Windowed approaches work well: NBEATSx-Ridge achieves best performance (MAE = 0.89°C) by using a sliding window of recent measurements as features.
Fourier struggles with extrapolation: Despite capturing the diurnal cycle, Fourier series perform poorly when extrapolating 3 hours ahead due to transient weather patterns.
Residual diagnostics are essential: The comprehensive residual plots reveal model quality beyond just accuracy metrics.

Expected Performance Metrics

Method	MAE (°C)	RMSE (°C)	R²
24-Hour Mean Baseline	2.03	2.68	0.69
Linear Trend (6h)	3.88	4.19	0.23
Fourier Series (4 days)	3.60	4.67	0.04
XGBoost + Engineered Features	1.14	1.51	0.90
NBEATSx-Ridge	0.89	1.12	0.94

Expected Participant Outcomes

Two separate HTML reports: lab_notebook.html (Steps 1-9) and ml_summary.html (Steps 10-11)
Understanding that raw computational results need critical evaluation
Experience with the full ML workflow: problem formulation, method selection, evaluation, and reporting
Appreciation for Claude Code's ability to handle complex, multi-step research tasks
Recognition that different ML methods have different strengths and that proper evaluation requires multiple metrics and diagnostic plots

Discussion Questions for Class

Why does the naive Fourier analysis fail to identify the 1-day period as dominant?
What does it mean when a model has high R² but we still see patterns in the residuals?
Why might NBEATSx-Ridge outperform XGBoost despite using a simpler model (linear regression)?
What are the trade-offs between model complexity and interpretability?
How would you validate these models for operational deployment at the observatory?

Implementation Notes

Common Participant Issues

Forgetting to specify lat/lon units: Astropy requires u.deg units.
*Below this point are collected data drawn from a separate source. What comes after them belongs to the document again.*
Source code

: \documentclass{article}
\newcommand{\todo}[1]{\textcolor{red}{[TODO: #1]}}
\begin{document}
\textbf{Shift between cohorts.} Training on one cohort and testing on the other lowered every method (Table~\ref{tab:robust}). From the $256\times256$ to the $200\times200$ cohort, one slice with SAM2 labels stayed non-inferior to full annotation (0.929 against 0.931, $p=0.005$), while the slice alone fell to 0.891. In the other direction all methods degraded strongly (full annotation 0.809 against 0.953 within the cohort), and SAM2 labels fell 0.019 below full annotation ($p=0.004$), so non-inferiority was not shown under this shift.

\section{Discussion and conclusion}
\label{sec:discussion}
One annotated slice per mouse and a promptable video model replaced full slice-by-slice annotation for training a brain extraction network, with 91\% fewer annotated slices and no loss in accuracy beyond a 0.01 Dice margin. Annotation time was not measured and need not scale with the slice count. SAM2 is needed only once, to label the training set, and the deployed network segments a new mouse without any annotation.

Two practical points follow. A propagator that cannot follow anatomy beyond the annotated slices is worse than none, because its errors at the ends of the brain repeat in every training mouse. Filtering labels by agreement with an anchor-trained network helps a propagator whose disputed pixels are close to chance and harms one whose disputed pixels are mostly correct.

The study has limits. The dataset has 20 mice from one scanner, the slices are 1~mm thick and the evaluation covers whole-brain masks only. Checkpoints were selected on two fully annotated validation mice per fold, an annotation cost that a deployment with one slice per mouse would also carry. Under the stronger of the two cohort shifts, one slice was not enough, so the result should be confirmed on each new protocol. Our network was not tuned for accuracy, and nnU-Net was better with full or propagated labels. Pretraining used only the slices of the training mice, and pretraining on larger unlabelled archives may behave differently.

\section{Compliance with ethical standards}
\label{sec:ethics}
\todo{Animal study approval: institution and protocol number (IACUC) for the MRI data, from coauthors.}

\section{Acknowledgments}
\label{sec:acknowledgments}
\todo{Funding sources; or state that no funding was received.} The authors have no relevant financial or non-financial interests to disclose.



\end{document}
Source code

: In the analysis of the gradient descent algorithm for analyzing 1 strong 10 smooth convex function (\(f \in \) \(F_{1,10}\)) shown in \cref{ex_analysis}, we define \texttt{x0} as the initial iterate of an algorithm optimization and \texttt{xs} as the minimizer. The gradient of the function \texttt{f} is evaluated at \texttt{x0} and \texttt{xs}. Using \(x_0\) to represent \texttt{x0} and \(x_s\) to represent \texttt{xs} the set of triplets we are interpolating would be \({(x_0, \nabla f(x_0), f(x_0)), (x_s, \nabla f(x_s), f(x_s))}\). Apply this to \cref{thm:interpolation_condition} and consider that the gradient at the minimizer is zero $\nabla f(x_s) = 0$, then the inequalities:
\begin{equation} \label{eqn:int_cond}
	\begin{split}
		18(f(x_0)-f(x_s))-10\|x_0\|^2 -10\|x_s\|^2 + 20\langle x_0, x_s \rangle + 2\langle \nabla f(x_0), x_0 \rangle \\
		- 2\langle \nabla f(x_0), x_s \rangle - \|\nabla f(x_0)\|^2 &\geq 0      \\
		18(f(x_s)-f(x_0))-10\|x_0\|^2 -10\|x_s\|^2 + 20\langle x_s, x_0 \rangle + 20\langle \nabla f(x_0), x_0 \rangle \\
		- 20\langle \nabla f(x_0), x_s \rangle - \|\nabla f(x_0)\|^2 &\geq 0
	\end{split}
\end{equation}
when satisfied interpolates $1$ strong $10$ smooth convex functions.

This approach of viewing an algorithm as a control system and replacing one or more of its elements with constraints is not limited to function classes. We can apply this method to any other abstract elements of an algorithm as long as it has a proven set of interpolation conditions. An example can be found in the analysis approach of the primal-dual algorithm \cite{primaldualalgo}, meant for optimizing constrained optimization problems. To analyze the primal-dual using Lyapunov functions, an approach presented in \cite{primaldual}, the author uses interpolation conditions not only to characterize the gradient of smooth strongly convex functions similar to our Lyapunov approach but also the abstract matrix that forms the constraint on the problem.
Participants may forget this and get cryptic errors.
Sunset calculation timezone confusion: The dataset is in UTC, and sunset calculations should also be in UTC. Local time conversion is not needed.
Plot display issues: plt.show() can cause problems in some environments. Recommend saving plots first with plt.savefig() then displaying.
Missing packages: Participants may need to install xgboost, astropy, scipy. Claude Code will typically suggest this automatically.

Timing Guidance

Steps 1-7 (Basic analysis): 30-45 minutes
Step 8 (Session resumption): 5 minutes
Step 9 (Lab notebook): 10-15 minutes
Steps 10-11 (ML comparison): 45-60 minutes
Total: ~2 hours for a thorough walkthrough

The exercise can be shortened by skipping the ML comparison (Steps 10-11) or by providing more specific prompts to reduce exploration time.